Haitian Startup Succeeds While Answering Need for Cleaner Cooking

Kalinda Magloire, CEO and co-founder of SWITCH S.A., is a USAID LEAD grantee
Kalinda Magloire, CEO and co-founder of SWITCH S.A., a producer of clean cookstoves
Grants help entrepreneurs grow businesses, generate income
“It forced us to really think about how to translate our ideas into something concrete. We couldn’t leave anything up to chance. We had to plan.”

July 2015—The growth of small businesses is essential for Haiti’s economic development, but few financial services exist to help connect them with needed credit, preventing many would-be business owners from ever realizing their aspirations.

Kalinda Magloire is CEO and co-founder of SWITCH S.A., a local startup providing a market-based solution for Haiti’s environmental crisis. Now three years into operation and running a growing business, she recounts how it all started with a grant from USAID.

In 2012, Magloire had an idea; what she didn’t have was a plan. She knew deforestation in Haiti was a staggering problem, with roughly 30 million trees cut down each year. Significant numbers of these trees are destined to become charcoal and used for cooking fuel.

This practice is so deeply entrenched in Haitian society that, at first, finding a solution seemed doubtful. But when Magloire began to examine the issue from a business perspective, the problem appeared simple. It boiled down to supply and demand.

“Cutting off the supply was not a viable option in Haiti,” she says. “But I could affect demand.”

In her view, most Haitians would prefer not to cut down Haiti’s forests, but without an affordable alternative to charcoal, they had no other choice. She decided her company would provide an alternative: cleaner, more cost-efficient cookstoves fueled by liquid petroleum gas (LPG).
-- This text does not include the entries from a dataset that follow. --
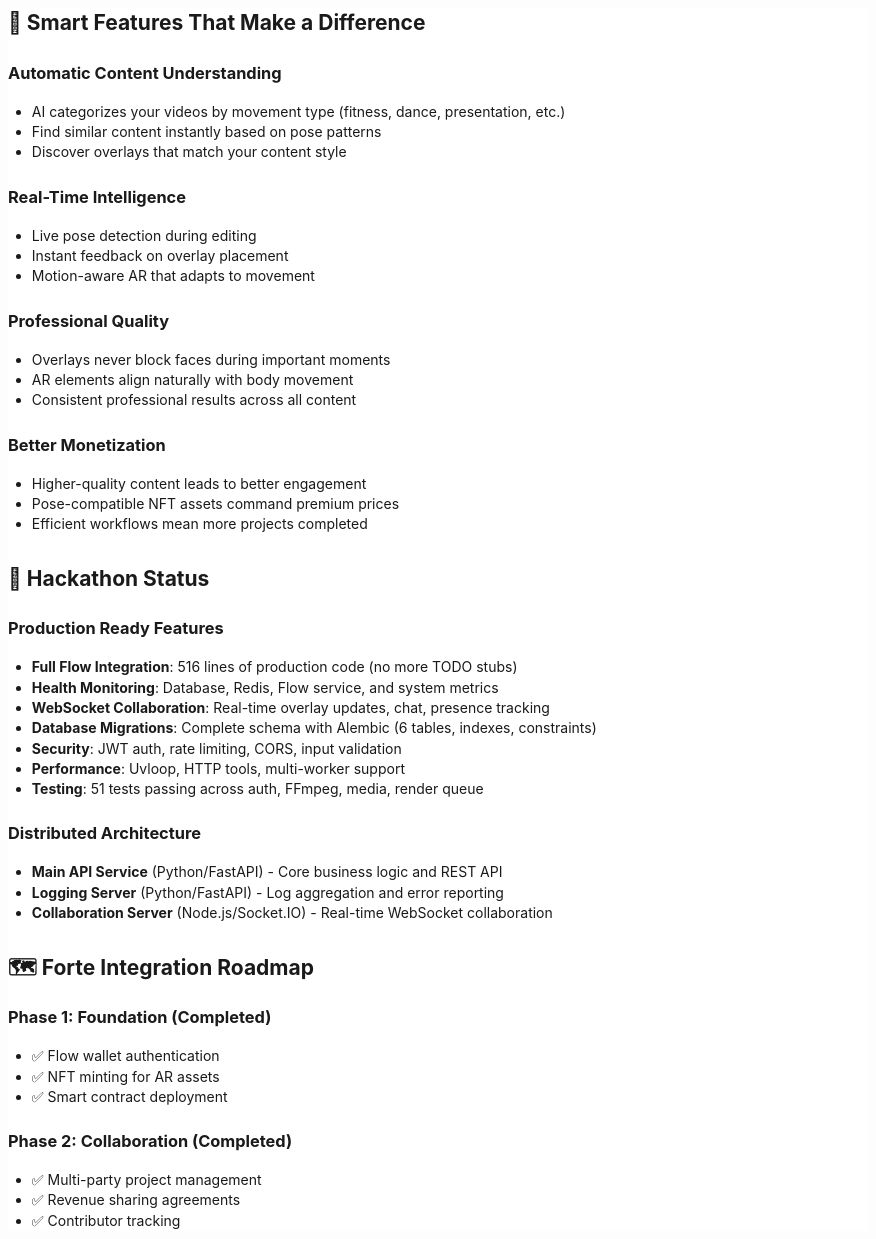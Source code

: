 ## 🎯 Smart Features That Make a Difference

### Automatic Content Understanding
- AI categorizes your videos by movement type (fitness, dance, presentation, etc.)
- Find similar content instantly based on pose patterns
- Discover overlays that match your content style

### Real-Time Intelligence
- Live pose detection during editing
- Instant feedback on overlay placement
- Motion-aware AR that adapts to movement

### Professional Quality
- Overlays never block faces during important moments
- AR elements align naturally with body movement
- Consistent professional results across all content

### Better Monetization
- Higher-quality content leads to better engagement
- Pose-compatible NFT assets command premium prices
- Efficient workflows mean more projects completed

## 🚀 Hackathon Status

### Production Ready Features
- **Full Flow Integration**: 516 lines of production code (no more TODO stubs)
- **Health Monitoring**: Database, Redis, Flow service, and system metrics
- **WebSocket Collaboration**: Real-time overlay updates, chat, presence tracking
- **Database Migrations**: Complete schema with Alembic (6 tables, indexes, constraints)
- **Security**: JWT auth, rate limiting, CORS, input validation
- **Performance**: Uvloop, HTTP tools, multi-worker support
- **Testing**: 51 tests passing across auth, FFmpeg, media, render queue

### Distributed Architecture
- **Main API Service** (Python/FastAPI) - Core business logic and REST API
- **Logging Server** (Python/FastAPI) - Log aggregation and error reporting  
- **Collaboration Server** (Node.js/Socket.IO) - Real-time WebSocket collaboration

## 🗺️ Forte Integration Roadmap

### Phase 1: Foundation (Completed)
- ✅ Flow wallet authentication
- ✅ NFT minting for AR assets
- ✅ Smart contract deployment

### Phase 2: Collaboration (Completed)
- ✅ Multi-party project management
- ✅ Revenue sharing agreements
- ✅ Contributor tracking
Magloire was keenly aware that aspiring entrepreneurs in Haiti face significant challenges. “Then I was surfing Facebook one day,” she says, “and I saw a post about a new USAID program that was holding a competition for business ideas. The timing seemed like fate.”

The program, called Leveraging Effective Applications of Direct Investments (LEAD), maximizes investments from the private sector by providing matching grants to small and medium-sized businesses and social enterprises. It also provides technical assistance to local enterprises so they can attract capital, grow, create jobs and generate income.

LEAD held its first business plan competition in 2012 for entrepreneurs and investors with an interest in launching businesses in Haiti. The prize was a matching grant of $50,000-$200,000, meaning winners needed to supply funds at least equal to the size of the grant.

During the application phase of the competition, LEAD staff helped contestants prepare their business plans, which contestants later presented to a panel of judges. For Magloire, the experience was transformative.

“It forced us to really think about how to translate our ideas into something concrete,” she says. “We couldn’t leave anything up to chance. We had to plan.”

Winning LEAD’s business plan competition boosted Magloire’s business beyond providing essential startup funds. She also earned new credibility with financial institutions.

“With the backing of USAID, I had new confidence and was able to create new opportunities for my business,” she says. “When I was just starting out, I couldn’t get a loan to buy a fleet of LPG tanks, which limited our potential for growth.”

Today, SWITCH is the only clean-energy cookstove company in Port-au-Prince offering a full-service startup kit, which includes the cookstove and the LPG tank.

In its first three years, SWITCH has sold over 930 commercial stoves to street vendors and converted 78 schools and nearly 2,400 homes from traditional charcoal stoves to LPG stoves. With the launch of its diaspora marketing program this August, they expect to double their sales and increase their profits by 40 percent. 

For Magloire, it’s a source of pride that her business is protecting both the environment and the health of Haitian people.

“It was shocking,” she says, “to learn just how much our cookstoves improve the lives of other women,” who routinely suffer health complications from exposure to open flames and smoke. “As a woman,” she adds, “that is very empowering.”

The LEAD program runs from 2011 to 2017.